In some (rare) cases the language offers multiple division operators. For instance, in Haskell we have div,mod
satisfying only (1) and (2), similarly to Python, and we also have quot,rem
satisfying only (1) and (3). The latter pair of operators rounds division towards zero, at the price of returning negative remainders, e.g., we have (-1) `quot` 2 = 0
and (-1) `rem` 2 = (-1)
.
C# also gives up (2), and allows %
to return a negative remainder. Coherently, integer division rounds towards zero. Java, Scala, Pascal, and C, starting from C99, also adopt this strategy.
Solution 2:
Floating-point operations are defined by IEEE754 with numeric applications in mind and, by default, round to the nearest representable value in a very strictly-defined manner.
Integer operations in computers are not defined by general international standards. The operations granted by languages (especially those of the C family) tend to follow whatever the underlying computer provides.
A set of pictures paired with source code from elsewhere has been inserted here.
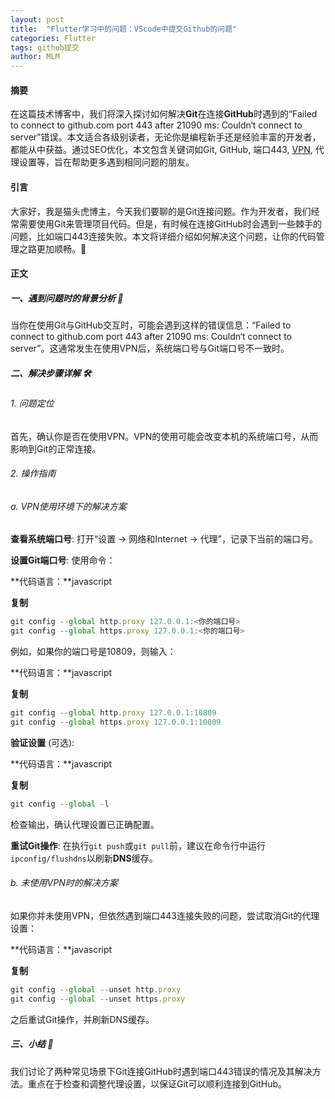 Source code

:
 ```yaml
---
layout: post
title:  "Flutter学习中的问题：VScode中提交Github的问题"
categories: Flutter
tags: github提交
author: MLM
---
```


#### 摘要

在这篇技术博客中，我们将深入探讨如何解决**Git**在连接**GitHub**时遇到的“Failed to connect to github.com port 443 after 21090 ms: Couldn‘t connect to server”错误。本文适合各级别读者，无论你是编程新手还是经验丰富的开发者，都能从中获益。通过SEO优化，本文包含关键词如Git, GitHub, 端口443, [VPN](https://cloud.tencent.com/product/vpn?from_column=20065&from=20065), 代理设置等，旨在帮助更多遇到相同问题的朋友。

#### 引言

大家好，我是猫头虎博主，今天我们要聊的是Git连接问题。作为开发者，我们经常需要使用Git来管理项目代码。但是，有时候在连接GitHub时会遇到一些棘手的问题，比如端口443连接失败。本文将详细介绍如何解决这个问题，让你的代码管理之路更加顺畅。🚀

#### 正文

##### 一、遇到问题时的背景分析 🤔

当你在使用Git与GitHub交互时，可能会遇到这样的错误信息：“Failed to connect to github.com port 443 after 21090 ms: Couldn‘t connect to server”。这通常发生在使用VPN后，系统端口号与Git端口号不一致时。

##### 二、解决步骤详解 🛠️

###### 1. 问题定位

首先，确认你是否在使用VPN。VPN的使用可能会改变本机的系统端口号，从而影响到Git的正常连接。

###### 2. 操作指南

###### a. VPN使用环境下的解决方案

**查看系统端口号**:  打开“设置 -> 网络和Internet -> 代理”，记录下当前的端口号。

**设置Git端口号**:  使用命令：

**代码语言：**javascript

**复制**

```javascript
git config --global http.proxy 127.0.0.1:<你的端口号>
git config --global https.proxy 127.0.0.1:<你的端口号>
```

例如，如果你的端口号是10809，则输入：

**代码语言：**javascript

**复制**

```javascript
git config --global http.proxy 127.0.0.1:10809
git config --global https.proxy 127.0.0.1:10809
```

**验证设置** (可选):

**代码语言：**javascript

**复制**

```javascript
git config --global -l
```

检查输出，确认代理设置已正确配置。

**重试Git操作**:  在执行`git push`或`git pull`前，建议在命令行中运行`ipconfig/flushdns`以刷新**DNS**缓存。

###### b. 未使用VPN时的解决方案

如果你并未使用VPN，但依然遇到端口443连接失败的问题，尝试取消Git的代理设置：

**代码语言：**javascript

**复制**

```javascript
git config --global --unset http.proxy
git config --global --unset https.proxy
```

之后重试Git操作，并刷新DNS缓存。

##### 三、小结 📝

我们讨论了两种常见场景下Git连接GitHub时遇到端口443错误的情况及其解决方法。重点在于检查和调整代理设置，以保证Git可以顺利连接到GitHub。
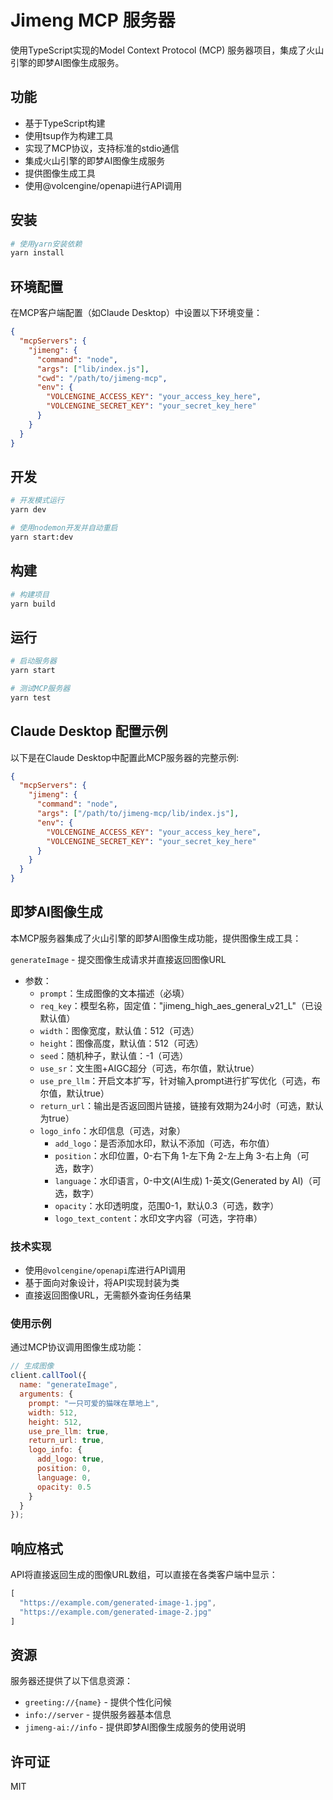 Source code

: # Jimeng MCP 服务器

使用TypeScript实现的Model Context Protocol (MCP) 服务器项目，集成了火山引擎的即梦AI图像生成服务。

## 功能

- 基于TypeScript构建
- 使用tsup作为构建工具
- 实现了MCP协议，支持标准的stdio通信
- 集成火山引擎的即梦AI图像生成服务
- 提供图像生成工具
- 使用@volcengine/openapi进行API调用

## 安装

```bash
# 使用yarn安装依赖
yarn install
```

## 环境配置

在MCP客户端配置（如Claude Desktop）中设置以下环境变量：

```json
{
  "mcpServers": {
    "jimeng": {
      "command": "node",
      "args": ["lib/index.js"],
      "cwd": "/path/to/jimeng-mcp",
      "env": {
        "VOLCENGINE_ACCESS_KEY": "your_access_key_here",
        "VOLCENGINE_SECRET_KEY": "your_secret_key_here"
      }
    }
  }
}
```

## 开发

```bash
# 开发模式运行
yarn dev

# 使用nodemon开发并自动重启
yarn start:dev
```

## 构建

```bash
# 构建项目
yarn build
```

## 运行

```bash
# 启动服务器
yarn start

# 测试MCP服务器
yarn test
```

## Claude Desktop 配置示例

以下是在Claude Desktop中配置此MCP服务器的完整示例:

```json
{
  "mcpServers": {
    "jimeng": {
      "command": "node",
      "args": ["/path/to/jimeng-mcp/lib/index.js"],
      "env": {
        "VOLCENGINE_ACCESS_KEY": "your_access_key_here",
        "VOLCENGINE_SECRET_KEY": "your_secret_key_here"
      }
    }
  }
}
```

## 即梦AI图像生成

本MCP服务器集成了火山引擎的即梦AI图像生成功能，提供图像生成工具：

`generateImage` - 提交图像生成请求并直接返回图像URL
- 参数：
  - `prompt`：生成图像的文本描述（必填）
  - `req_key`：模型名称，固定值："jimeng_high_aes_general_v21_L"（已设默认值）
  - `width`：图像宽度，默认值：512（可选）
  - `height`：图像高度，默认值：512（可选）
  - `seed`：随机种子，默认值：-1（可选）
  - `use_sr`：文生图+AIGC超分（可选，布尔值，默认true）
  - `use_pre_llm`：开启文本扩写，针对输入prompt进行扩写优化（可选，布尔值，默认true）
  - `return_url`：输出是否返回图片链接，链接有效期为24小时（可选，默认为true）
  - `logo_info`：水印信息（可选，对象）
    - `add_logo`：是否添加水印，默认不添加（可选，布尔值）
    - `position`：水印位置，0-右下角 1-左下角 2-左上角 3-右上角（可选，数字）
    - `language`：水印语言，0-中文(AI生成) 1-英文(Generated by AI)（可选，数字）
    - `opacity`：水印透明度，范围0-1，默认0.3（可选，数字）
    - `logo_text_content`：水印文字内容（可选，字符串）

### 技术实现

- 使用`@volcengine/openapi`库进行API调用
- 基于面向对象设计，将API实现封装为类
- 直接返回图像URL，无需额外查询任务结果

### 使用示例

通过MCP协议调用图像生成功能：

```javascript
// 生成图像
client.callTool({
  name: "generateImage",
  arguments: {
    prompt: "一只可爱的猫咪在草地上",
    width: 512,
    height: 512,
    use_pre_llm: true,
    return_url: true,
    logo_info: {
      add_logo: true,
      position: 0,
      language: 0,
      opacity: 0.5
    }
  }
});
```

## 响应格式

API将直接返回生成的图像URL数组，可以直接在各类客户端中显示：

```javascript
[
  "https://example.com/generated-image-1.jpg",
  "https://example.com/generated-image-2.jpg"
]
```

## 资源

服务器还提供了以下信息资源：

- `greeting://{name}` - 提供个性化问候
- `info://server` - 提供服务器基本信息
- `jimeng-ai://info` - 提供即梦AI图像生成服务的使用说明

## 许可证

MIT  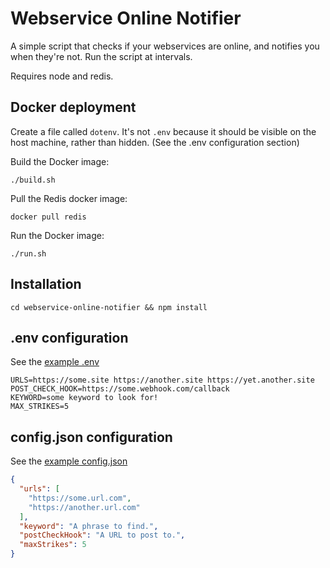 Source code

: # Webservice Online Notifier

A simple script that checks if your webservices are online, and notifies you
when they're not.  Run the script at intervals.

Requires node and redis.

## Docker deployment

Create a file called `dotenv`.  It's not `.env` because it should be
visible on the host machine, rather than hidden.  (See the .env configuration
section)

Build the Docker image:
```
./build.sh
```

Pull the Redis docker image:
```
docker pull redis
```

Run the Docker image:
```
./run.sh
```

## Installation

`cd webservice-online-notifier && npm install`

## .env configuration

See the [example .env](example.env)

```
URLS=https://some.site https://another.site https://yet.another.site
POST_CHECK_HOOK=https://some.webhook.com/callback
KEYWORD=some keyword to look for!
MAX_STRIKES=5
```

## config.json configuration

See the [example config.json](example.config.json)

```JSON
{
  "urls": [
    "https://some.url.com",
    "https://another.url.com"
  ],
  "keyword": "A phrase to find.",
  "postCheckHook": "A URL to post to.",
  "maxStrikes": 5
}
```
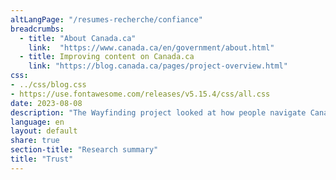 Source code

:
 ```yaml
---
altLangPage: "/resumes-recherche/confiance"
breadcrumbs:
  - title: "About Canada.ca"
    link:  "https://www.canada.ca/en/government/about.html"
  - title: Improving content on Canada.ca
    link: "https://blog.canada.ca/pages/project-overview.html"
css:
- ../css/blog.css
- https://use.fontawesome.com/releases/v5.15.4/css/all.css
date: 2023-08-08
description: "The Wayfinding project looked at how people navigate Canada.ca. The findings have led to several design changes to improve navigation throughout Government of Canada websites."
language: en
layout: default
share: true
section-title: "Research summary"
title: "Trust"
---
```

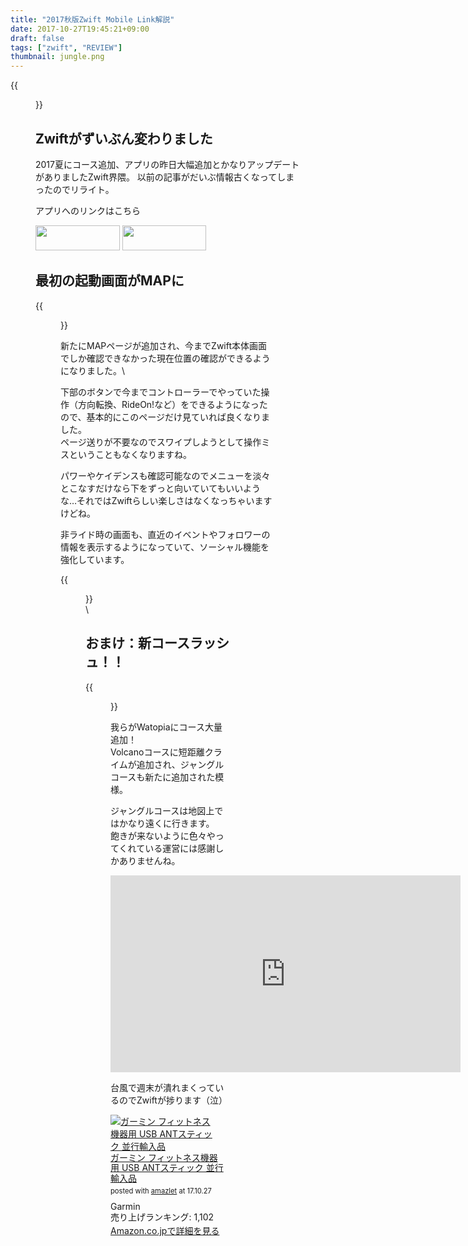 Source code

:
 ```yaml
---
title: "2017秋版Zwift Mobile Link解説"
date: 2017-10-27T19:45:21+09:00
draft: false
tags: ["zwift", "REVIEW"]
thumbnail: jungle.png
---
```

{{<figure src="jungle.png">}}
## Zwiftがずいぶん変わりました

2017夏にコース追加、アプリの昨日大幅追加とかなりアップデートがありましたZwift界隈。
以前の記事がだいぶ情報古くなってしまったのでリライト。

アプリへのリンクはこちら
<div id="appreach-box" style="text-align:left;">
    <div class="appreach-links" style="float: left;">
        <div id="appreach-itunes-link" style="display: inline-block; _display: inline;">
        <a id="appreach-itunes" href="https://itunes.apple.com/jp/app/zwift-mobile-link/id934083691?mt=8&amp;uo=4&amp;at=" target="_blank" rel="nofollow">
        <img src="https://nabettu.github.io/appreach/img/itune_ja.svg" style="height:40px;width:135px;">
        </a>
    </div>
    <div id="appreach-gplay-link" style="display:inline-block; _display:inline;">
    <a id="appreach-gplay" href="https://play.google.com/store/apps/details?id=com.zwift.android.prod" target="_blank" rel="nofollow">
    <img src="https://nabettu.github.io/appreach/img/gplay_ja.png" style="height:40px;width:134.5px;">
    </a>
    </div>
</div>
<div class="appreach-footer" style="margin-bottom:10px; clear: left;"></div>


## 最初の起動画面がMAPに

{{<figure src="Screenshot_20171028-222532.png">}}

新たにMAPページが追加され、今までZwift本体画面でしか確認できなかった現在位置の確認ができるようになりました。\


下部のボタンで今までコントローラーでやっていた操作（方向転換、RideOn!など）をできるようになったので、基本的にこのページだけ見ていれば良くなりました。\
ページ送りが不要なのでスワイプしようとして操作ミスということもなくなりますね。

パワーやケイデンスも確認可能なのでメニューを淡々とこなすだけなら下をずっと向いていてもいいような…それではZwiftらしい楽しさはなくなっちゃいますけどね。

非ライド時の画面も、直近のイベントやフォロワーの情報を表示するようになっていて、ソーシャル機能を強化しています。

{{<figure src="Screenshot_20171028-222405.png">}}
\
\
## おまけ：新コースラッシュ！！
{{<figure src="jungle.png">}}

我らがWatopiaにコース大量追加！\
Volcanoコースに短距離クライムが追加され、ジャングルコースも新たに追加された模様。

ジャングルコースは地図上ではかなり遠くに行きます。
飽きが来ないように色々やってくれている運営には感謝しかありませんね。

<iframe width="560" height="315" src="https://www.youtube.com/embed/a4wbA7pduUI" frameborder="0" allowfullscreen></iframe>

台風で週末が潰れまくっているのでZwiftが捗ります（泣）


<div class="amazlet-box" style="margin-bottom:0px;"><div class="amazlet-image" style="float:left;margin:0px 12px 1px 0px;"><a href="http://www.amazon.co.jp/exec/obidos/ASIN/B00J87AN1M/gensobunya-22/ref=nosim/" name="amazletlink" target="_blank"><img src="https://images-fe.ssl-images-amazon.com/images/I/41eiXSEtcPL._SL160_.jpg" alt="ガーミン フィットネス機器用 USB ANTスティック 並行輸入品" style="border: none;" /></a></div><div class="amazlet-info" style="line-height:120%; margin-bottom: 10px"><div class="amazlet-name" style="margin-bottom:10px;line-height:120%"><a href="http://www.amazon.co.jp/exec/obidos/ASIN/B00J87AN1M/gensobunya-22/ref=nosim/" name="amazletlink" target="_blank">ガーミン フィットネス機器用 USB ANTスティック 並行輸入品</a><div class="amazlet-powered-date" style="font-size:80%;margin-top:5px;line-height:120%">posted with <a href="http://www.amazlet.com/" title="amazlet" target="_blank">amazlet</a> at 17.10.27</div></div><div class="amazlet-detail">Garmin <br />売り上げランキング: 1,102<br /></div><div class="amazlet-sub-info" style="float: left;"><div class="amazlet-link" style="margin-top: 5px"><a href="http://www.amazon.co.jp/exec/obidos/ASIN/B00J87AN1M/gensobunya-22/ref=nosim/" name="amazletlink" target="_blank">Amazon.co.jpで詳細を見る</a></div></div></div><div class="amazlet-footer" style="clear: left"></div></div>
Some languages define certain operations more robustly than others, but to avoid excessively difficult or slow implementations on the available (and popular) computers of their time, will choose a definition that follows its behaviour quite closely.
For this reason, integer operations tend to wrap around on overflow (for addition, multiplication, and shifting-left), and round towards negative infinity when producing an inexact result (for division, and shifting-right). Both of these are simple truncation at their respective end of the integer in two's-complement binary arithmetic; the simplest way to handle a corner-case.
Other answers discuss the relationship with the remainder or modulus operator that a language might provide alongside division. Unfortunately they have it backwards. Remainder depends on the definition of division, not the other way around, while modulus can be defined independently of division - if both arguments happen to be positive and division rounds down, they work out to be the same, so people rarely notice.
Most modern languages provide either a remainder operator or a modulus operator, rarely both. A library function may provide the other operation for people who care about the difference, which is that remainder retains the sign of the dividend, while modulus retains the sign of the divisor.
Solution 3:
Because the implication of integer division is that the full answer includes a remainder.